Monday, 24 March 2025

fort apache (d. ford, w. frank s. nugent, james warner bellah)

Ford’s sweeping cavalry western is the kind of stuff we in the Anglosphere were raised on. The cavalry is coming. The injuns speaking ‘mexican’. John Fucking Wayne. Watching it one can trace a line in the thinking of those who believe they have a right to annex other people’s territory by any means possible; to trick, cheat and attack those ‘others’ who help to define the supposed values that the aggressor represents.

And yet, whilst being the kind of film that helped to consolidate those opinions, merely by presenting the matrix, Fort Apache is in fact a complex work of art, conscious of the moral ambiguity of the material. Hell, even Wayne feels betrayed by the American hero. In choosing to tell this story, Ford analyses the cruelty and duplicity involved in the conquest of the West. Fonda’s Captain Thursday is revealed in the end to be a foolish popinjay whose arrogance leads his troops to destruction.

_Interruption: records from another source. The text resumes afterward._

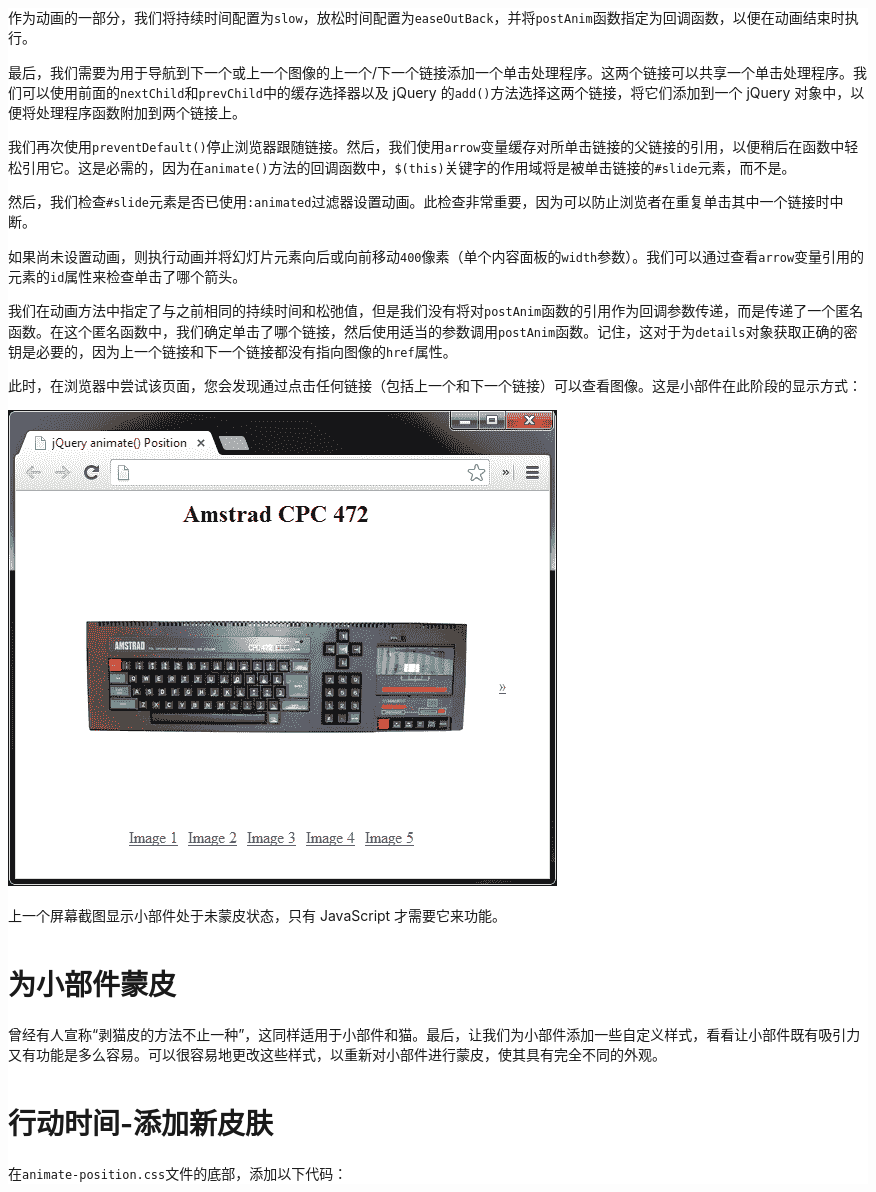 作为动画的一部分，我们将持续时间配置为`slow`，放松时间配置为`easeOutBack`，并将`postAnim`函数指定为回调函数，以便在动画结束时执行。

最后，我们需要为用于导航到下一个或上一个图像的上一个/下一个链接添加一个单击处理程序。这两个链接可以共享一个单击处理程序。我们可以使用前面的`nextChild`和`prevChild`中的缓存选择器以及 jQuery 的`add()`方法选择这两个链接，将它们添加到一个 jQuery 对象中，以便将处理程序函数附加到两个链接上。

我们再次使用`preventDefault()`停止浏览器跟随链接。然后，我们使用`arrow`变量缓存对所单击链接的父链接的引用，以便稍后在函数中轻松引用它。这是必需的，因为在`animate()`方法的回调函数中，`$(this)`关键字的作用域将是被单击链接的`#slide`元素，而不是。

然后，我们检查`#slide`元素是否已使用`:animated`过滤器设置动画。此检查非常重要，因为可以防止浏览者在重复单击其中一个链接时中断。

如果尚未设置动画，则执行动画并将幻灯片元素向后或向前移动`400`像素（单个内容面板的`width`参数）。我们可以通过查看`arrow`变量引用的元素的`id`属性来检查单击了哪个箭头。

我们在动画方法中指定了与之前相同的持续时间和松弛值，但是我们没有将对`postAnim`函数的引用作为回调参数传递，而是传递了一个匿名函数。在这个匿名函数中，我们确定单击了哪个链接，然后使用适当的参数调用`postAnim`函数。记住，这对于为`details`对象获取正确的密钥是必要的，因为上一个链接和下一个链接都没有指向图像的`href`属性。

此时，在浏览器中尝试该页面，您会发现通过点击任何链接（包括上一个和下一个链接）可以查看图像。这是小部件在此阶段的显示方式：

![What just happened?](img/9642_07_01.jpg)

上一个屏幕截图显示小部件处于未蒙皮状态，只有 JavaScript 才需要它来功能。

# 为小部件蒙皮

曾经有人宣称“剥猫皮的方法不止一种”，这同样适用于小部件和猫。最后，让我们为小部件添加一些自定义样式，看看让小部件既有吸引力又有功能是多么容易。可以很容易地更改这些样式，以重新对小部件进行蒙皮，使其具有完全不同的外观。

# 行动时间-添加新皮肤

在`animate-position.css`文件的底部，添加以下代码：

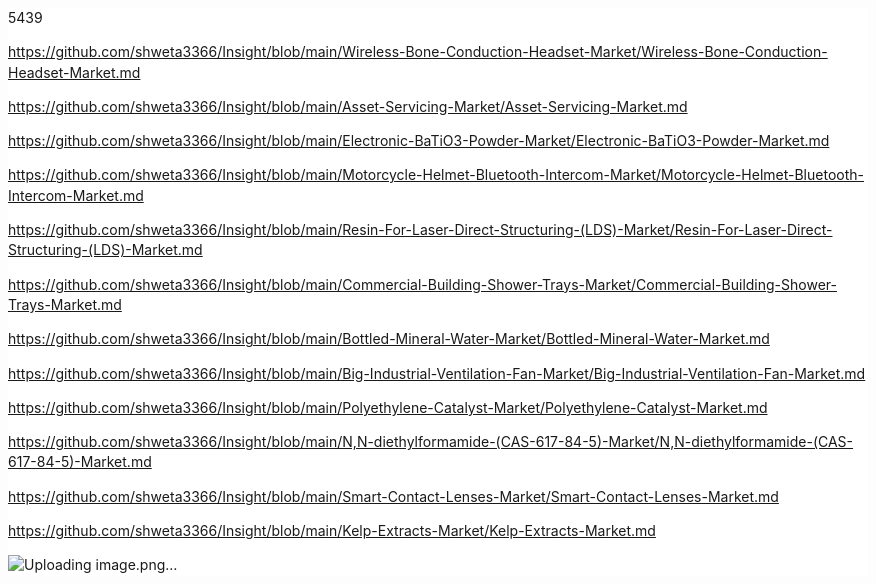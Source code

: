 5439</p><p><a href="https://github.com/shweta3366/Insight/blob/main/Wireless-Bone-Conduction-Headset-Market/Wireless-Bone-Conduction-Headset-Market.md">https://github.com/shweta3366/Insight/blob/main/Wireless-Bone-Conduction-Headset-Market/Wireless-Bone-Conduction-Headset-Market.md</a></p><p><a href="https://github.com/shweta3366/Insight/blob/main/Asset-Servicing-Market/Asset-Servicing-Market.md">https://github.com/shweta3366/Insight/blob/main/Asset-Servicing-Market/Asset-Servicing-Market.md</a></p><p><a href="https://github.com/shweta3366/Insight/blob/main/Electronic-BaTiO3-Powder-Market/Electronic-BaTiO3-Powder-Market.md">https://github.com/shweta3366/Insight/blob/main/Electronic-BaTiO3-Powder-Market/Electronic-BaTiO3-Powder-Market.md</a></p><p><a href="https://github.com/shweta3366/Insight/blob/main/Motorcycle-Helmet-Bluetooth-Intercom-Market/Motorcycle-Helmet-Bluetooth-Intercom-Market.md">https://github.com/shweta3366/Insight/blob/main/Motorcycle-Helmet-Bluetooth-Intercom-Market/Motorcycle-Helmet-Bluetooth-Intercom-Market.md</a></p><p><a href="https://github.com/shweta3366/Insight/blob/main/Resin-For-Laser-Direct-Structuring-(LDS)-Market/Resin-For-Laser-Direct-Structuring-(LDS)-Market.md">https://github.com/shweta3366/Insight/blob/main/Resin-For-Laser-Direct-Structuring-(LDS)-Market/Resin-For-Laser-Direct-Structuring-(LDS)-Market.md</a></p><p><a href="https://github.com/shweta3366/Insight/blob/main/Commercial-Building-Shower-Trays-Market/Commercial-Building-Shower-Trays-Market.md">https://github.com/shweta3366/Insight/blob/main/Commercial-Building-Shower-Trays-Market/Commercial-Building-Shower-Trays-Market.md</a></p><p><a href="https://github.com/shweta3366/Insight/blob/main/Bottled-Mineral-Water-Market/Bottled-Mineral-Water-Market.md">https://github.com/shweta3366/Insight/blob/main/Bottled-Mineral-Water-Market/Bottled-Mineral-Water-Market.md</a></p><p><a href="https://github.com/shweta3366/Insight/blob/main/Big-Industrial-Ventilation-Fan-Market/Big-Industrial-Ventilation-Fan-Market.md">https://github.com/shweta3366/Insight/blob/main/Big-Industrial-Ventilation-Fan-Market/Big-Industrial-Ventilation-Fan-Market.md</a></p><p><a href="https://github.com/shweta3366/Insight/blob/main/Polyethylene-Catalyst-Market/Polyethylene-Catalyst-Market.md">https://github.com/shweta3366/Insight/blob/main/Polyethylene-Catalyst-Market/Polyethylene-Catalyst-Market.md</a></p><p><a href="https://github.com/shweta3366/Insight/blob/main/N,N-diethylformamide-(CAS-617-84-5)-Market/N,N-diethylformamide-(CAS-617-84-5)-Market.md">https://github.com/shweta3366/Insight/blob/main/N,N-diethylformamide-(CAS-617-84-5)-Market/N,N-diethylformamide-(CAS-617-84-5)-Market.md</a></p><p><a href="https://github.com/shweta3366/Insight/blob/main/Smart-Contact-Lenses-Market/Smart-Contact-Lenses-Market.md">https://github.com/shweta3366/Insight/blob/main/Smart-Contact-Lenses-Market/Smart-Contact-Lenses-Market.md</a></p><p><a href="https://github.com/shweta3366/Insight/blob/main/Kelp-Extracts-Market/Kelp-Extracts-Market.md">https://github.com/shweta3366/Insight/blob/main/Kelp-Extracts-Market/Kelp-Extracts-Market.md</a></p>
![Uploading image.png…]()
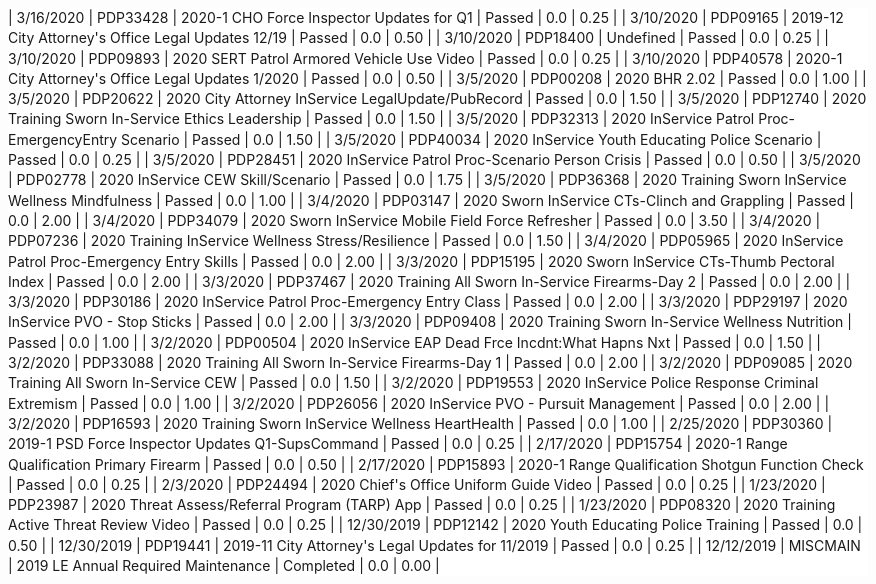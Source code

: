 | 3/16/2020 | PDP33428 | 2020-1 CHO Force Inspector Updates for Q1 | Passed | 0.0 | 0.25 |
| 3/10/2020 | PDP09165 | 2019-12 City Attorney's Office Legal Updates 12/19 | Passed | 0.0 | 0.50 |
| 3/10/2020 | PDP18400 | Undefined | Passed | 0.0 | 0.25 |
| 3/10/2020 | PDP09893 | 2020 SERT Patrol Armored Vehicle Use Video | Passed | 0.0 | 0.25 |
| 3/10/2020 | PDP40578 | 2020-1 City Attorney's Office Legal Updates 1/2020 | Passed | 0.0 | 0.50 |
| 3/5/2020 | PDP00208 | 2020 BHR 2.02 | Passed | 0.0 | 1.00 |
| 3/5/2020 | PDP20622 | 2020 City Attorney InService LegalUpdate/PubRecord | Passed | 0.0 | 1.50 |
| 3/5/2020 | PDP12740 | 2020 Training Sworn In-Service Ethics  Leadership | Passed | 0.0 | 1.50 |
| 3/5/2020 | PDP32313 | 2020 InService Patrol Proc-EmergencyEntry Scenario | Passed | 0.0 | 1.50 |
| 3/5/2020 | PDP40034 | 2020 InService Youth Educating Police Scenario | Passed | 0.0 | 0.25 |
| 3/5/2020 | PDP28451 | 2020 InService Patrol Proc-Scenario Person Crisis | Passed | 0.0 | 0.50 |
| 3/5/2020 | PDP02778 | 2020 InService CEW Skill/Scenario | Passed | 0.0 | 1.75 |
| 3/5/2020 | PDP36368 | 2020 Training Sworn InService Wellness Mindfulness | Passed | 0.0 | 1.00 |
| 3/4/2020 | PDP03147 | 2020 Sworn InService CTs-Clinch and Grappling | Passed | 0.0 | 2.00 |
| 3/4/2020 | PDP34079 | 2020 Sworn InService Mobile Field Force Refresher | Passed | 0.0 | 3.50 |
| 3/4/2020 | PDP07236 | 2020 Training InService Wellness Stress/Resilience | Passed | 0.0 | 1.50 |
| 3/4/2020 | PDP05965 | 2020 InService Patrol Proc-Emergency Entry Skills | Passed | 0.0 | 2.00 |
| 3/3/2020 | PDP15195 | 2020 Sworn InService CTs-Thumb Pectoral Index | Passed | 0.0 | 2.00 |
| 3/3/2020 | PDP37467 | 2020 Training All Sworn In-Service Firearms-Day 2 | Passed | 0.0 | 2.00 |
| 3/3/2020 | PDP30186 | 2020 InService Patrol Proc-Emergency Entry Class | Passed | 0.0 | 2.00 |
| 3/3/2020 | PDP29197 | 2020 InService PVO - Stop Sticks | Passed | 0.0 | 2.00 |
| 3/3/2020 | PDP09408 | 2020 Training Sworn In-Service Wellness Nutrition | Passed | 0.0 | 1.00 |
| 3/2/2020 | PDP00504 | 2020 InService EAP Dead Frce Incdnt:What Hapns Nxt | Passed | 0.0 | 1.50 |
| 3/2/2020 | PDP33088 | 2020 Training All Sworn In-Service Firearms-Day 1 | Passed | 0.0 | 2.00 |
| 3/2/2020 | PDP09085 | 2020 Training All Sworn In-Service CEW | Passed | 0.0 | 1.50 |
| 3/2/2020 | PDP19553 | 2020 InService Police Response Criminal Extremism | Passed | 0.0 | 1.00 |
| 3/2/2020 | PDP26056 | 2020 InService PVO - Pursuit Management | Passed | 0.0 | 2.00 |
| 3/2/2020 | PDP16593 | 2020 Training Sworn InService Wellness HeartHealth | Passed | 0.0 | 1.00 |
| 2/25/2020 | PDP30360 | 2019-1 PSD Force Inspector Updates Q1-SupsCommand | Passed | 0.0 | 0.25 |
| 2/17/2020 | PDP15754 | 2020-1 Range Qualification Primary Firearm | Passed | 0.0 | 0.50 |
| 2/17/2020 | PDP15893 | 2020-1 Range Qualification Shotgun Function Check | Passed | 0.0 | 0.25 |
| 2/3/2020 | PDP24494 | 2020 Chief's Office Uniform Guide Video | Passed | 0.0 | 0.25 |
| 1/23/2020 | PDP23987 | 2020 Threat Assess/Referral Program (TARP) App | Passed | 0.0 | 0.25 |
| 1/23/2020 | PDP08320 | 2020 Training Active Threat Review Video | Passed | 0.0 | 0.25 |
| 12/30/2019 | PDP12142 | 2020 Youth Educating Police Training | Passed | 0.0 | 0.50 |
| 12/30/2019 | PDP19441 | 2019-11 City Attorney's Legal Updates for 11/2019 | Passed | 0.0 | 0.25 |
| 12/12/2019 | MISCMAIN | 2019 LE Annual Required Maintenance | Completed | 0.0 | 0.00 |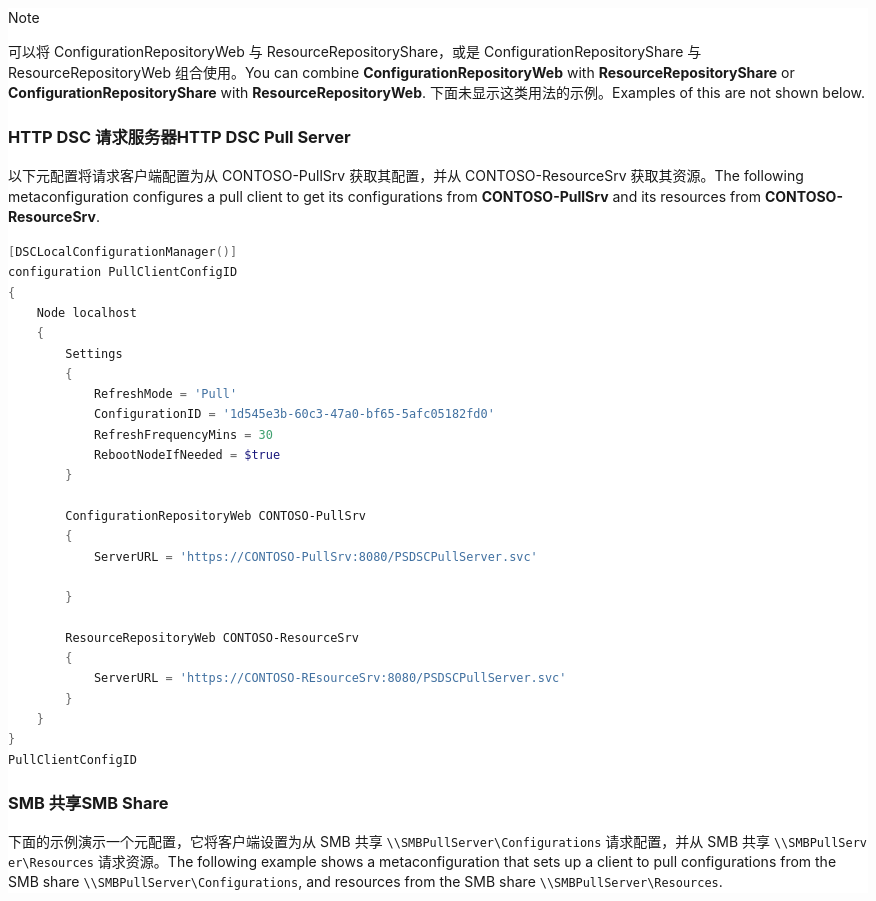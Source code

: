 > [!NOTE]
> <span data-ttu-id="6b1fd-149">可以将 ConfigurationRepositoryWeb 与 ResourceRepositoryShare，或是 ConfigurationRepositoryShare 与 ResourceRepositoryWeb 组合使用。</span><span class="sxs-lookup"><span data-stu-id="6b1fd-149">You can combine **ConfigurationRepositoryWeb** with **ResourceRepositoryShare** or **ConfigurationRepositoryShare** with **ResourceRepositoryWeb**.</span></span> <span data-ttu-id="6b1fd-150">下面未显示这类用法的示例。</span><span class="sxs-lookup"><span data-stu-id="6b1fd-150">Examples of this are not shown below.</span></span>

### <a name="http-dsc-pull-server"></a><span data-ttu-id="6b1fd-151">HTTP DSC 请求服务器</span><span class="sxs-lookup"><span data-stu-id="6b1fd-151">HTTP DSC Pull Server</span></span>

<span data-ttu-id="6b1fd-152">以下元配置将请求客户端配置为从 CONTOSO-PullSrv 获取其配置，并从 CONTOSO-ResourceSrv 获取其资源。</span><span class="sxs-lookup"><span data-stu-id="6b1fd-152">The following metaconfiguration configures a pull client to get its configurations from **CONTOSO-PullSrv** and its resources from **CONTOSO-ResourceSrv**.</span></span>

```powershell
[DSCLocalConfigurationManager()]
configuration PullClientConfigID
{
    Node localhost
    {
        Settings
        {
            RefreshMode = 'Pull'
            ConfigurationID = '1d545e3b-60c3-47a0-bf65-5afc05182fd0'
            RefreshFrequencyMins = 30
            RebootNodeIfNeeded = $true
        }

        ConfigurationRepositoryWeb CONTOSO-PullSrv
        {
            ServerURL = 'https://CONTOSO-PullSrv:8080/PSDSCPullServer.svc'

        }

        ResourceRepositoryWeb CONTOSO-ResourceSrv
        {
            ServerURL = 'https://CONTOSO-REsourceSrv:8080/PSDSCPullServer.svc'
        }
    }
}
PullClientConfigID
```

### <a name="smb-share"></a><span data-ttu-id="6b1fd-153">SMB 共享</span><span class="sxs-lookup"><span data-stu-id="6b1fd-153">SMB Share</span></span>

<span data-ttu-id="6b1fd-154">下面的示例演示一个元配置，它将客户端设置为从 SMB 共享 `\\SMBPullServer\Configurations` 请求配置，并从 SMB 共享 `\\SMBPullServer\Resources` 请求资源。</span><span class="sxs-lookup"><span data-stu-id="6b1fd-154">The following example shows a metaconfiguration that sets up a client to pull configurations from the SMB share `\\SMBPullServer\Configurations`, and resources from the SMB share `\\SMBPullServer\Resources`.</span></span>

In one great scene between Wayne and Fonda, the tension between the two reaches boiling point. The casting of Wayne as Fonda’s rival is inspired: the true American is not the one who seeks a genocidal confrontation, it’s the one who is prepared to risk his life to achieve a peaceable settlement with the Apache.

One wonders if the sweeping cinematography and the comedic Irish characters work to obscure this message. The film is layered with enough sub-plots and B-stories to make the most exacting script doctor happy. The images are still breathtaking, all these years later. In so many ways it feels like an emblematic US film. But contained within the apple is the worm of rapaciousness. In a way Fort Apache might have been the place where Doctor Strangelove was born.